"You will undoubtedly be insulted, abused, and, perhaps, assaulted, to which you must pay no attention whatever, but march with your faces to the front, and pay no attention to the mob, even if they throw stones, bricks, or other missiles; but if you are fired upon and any one of you is hit, your officers will order you to fire. Do not fire into any promiscuous crowds, but select, any man whom you may see aiming at you, and be sure you drop him."
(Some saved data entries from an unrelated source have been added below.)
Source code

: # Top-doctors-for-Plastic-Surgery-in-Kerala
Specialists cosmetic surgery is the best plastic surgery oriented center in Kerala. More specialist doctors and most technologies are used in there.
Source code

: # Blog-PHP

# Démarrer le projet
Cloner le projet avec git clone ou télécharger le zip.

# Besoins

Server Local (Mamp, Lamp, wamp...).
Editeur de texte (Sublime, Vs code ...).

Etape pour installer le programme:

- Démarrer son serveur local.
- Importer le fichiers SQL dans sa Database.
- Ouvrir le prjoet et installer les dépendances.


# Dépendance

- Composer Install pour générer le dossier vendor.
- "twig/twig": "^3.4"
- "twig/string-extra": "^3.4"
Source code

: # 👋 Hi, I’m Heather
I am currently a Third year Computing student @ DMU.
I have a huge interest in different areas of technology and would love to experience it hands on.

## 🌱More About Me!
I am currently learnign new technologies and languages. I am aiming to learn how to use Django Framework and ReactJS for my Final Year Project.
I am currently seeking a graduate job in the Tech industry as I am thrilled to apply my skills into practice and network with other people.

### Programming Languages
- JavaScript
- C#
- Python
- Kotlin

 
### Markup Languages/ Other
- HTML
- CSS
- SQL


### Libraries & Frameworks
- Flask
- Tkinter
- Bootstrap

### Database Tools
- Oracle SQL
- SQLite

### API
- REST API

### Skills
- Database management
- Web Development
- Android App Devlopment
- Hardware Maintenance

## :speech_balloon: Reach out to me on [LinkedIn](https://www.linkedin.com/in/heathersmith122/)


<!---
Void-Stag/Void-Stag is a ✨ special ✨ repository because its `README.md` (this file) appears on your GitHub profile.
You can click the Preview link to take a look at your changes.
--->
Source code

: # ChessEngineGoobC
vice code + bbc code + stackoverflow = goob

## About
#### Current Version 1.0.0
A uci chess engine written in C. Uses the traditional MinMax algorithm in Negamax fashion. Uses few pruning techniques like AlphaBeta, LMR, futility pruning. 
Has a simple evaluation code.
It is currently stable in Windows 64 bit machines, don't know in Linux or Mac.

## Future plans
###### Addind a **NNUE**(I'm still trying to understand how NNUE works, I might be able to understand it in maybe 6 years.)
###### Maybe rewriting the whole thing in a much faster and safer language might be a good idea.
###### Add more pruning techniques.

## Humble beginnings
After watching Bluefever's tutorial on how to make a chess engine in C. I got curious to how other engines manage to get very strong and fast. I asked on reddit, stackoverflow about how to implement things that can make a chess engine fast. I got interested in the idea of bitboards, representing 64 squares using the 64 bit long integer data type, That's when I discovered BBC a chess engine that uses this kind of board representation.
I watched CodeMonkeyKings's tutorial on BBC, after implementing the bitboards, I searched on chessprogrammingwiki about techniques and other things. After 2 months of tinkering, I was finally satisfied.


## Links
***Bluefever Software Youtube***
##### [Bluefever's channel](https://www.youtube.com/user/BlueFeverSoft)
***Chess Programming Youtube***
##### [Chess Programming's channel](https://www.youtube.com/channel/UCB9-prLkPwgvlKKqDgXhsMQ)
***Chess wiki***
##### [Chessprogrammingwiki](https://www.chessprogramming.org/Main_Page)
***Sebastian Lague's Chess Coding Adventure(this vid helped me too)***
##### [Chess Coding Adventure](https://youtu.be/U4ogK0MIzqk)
“The despot's heel is on thy shore,
Maryland, my Maryland!
His torch is at thy temple door,
Maryland, my Maryland!
Avenge the patriotic gore
That flecked the streets of Baltimore,
And be the battle queen of yore,
Maryland! My Maryland!
Dear Mother! burst the tyrant's chain,
Maryland, my Maryland!
Virginia should not call in vain,
Maryland, my Maryland!
She meets her sisters on the plain-
"Sic semper!" 'tis the proud refrain
That baffles minions back amain,
Maryland! My Maryland!
I hear the distant thunder-hum,
Maryland, my Maryland!
The Old Line's bugle, fife, and drum,
Maryland, my Maryland!
She is not dead, nor deaf, nor dumb-
Huzza! she spurns the Northern scum!
She breathes! she burns! she'll come! she'll come!
Maryland! My Maryland!”
"When I looked out in the morning, I could not help being struck by an odd and not pleasant coincidence. On that day forty-seven years before my grandfather, Mr. Francis Scott Key, then prisoner on a British ship, had witnessed the bombardment of Fort McHenry. When on the following morning the hostile fleet drew off, defeated, he wrote the song so long popular throughout the country, the Star Spangled Banner. As I stood upon the very scene of that conflict, I could not but contrast my position with his, forty-seven years before. The flag which he had then so proudly hailed, I saw waving at the same place over the victims of as vulgar and brutal a despotism as modern times have witnessed."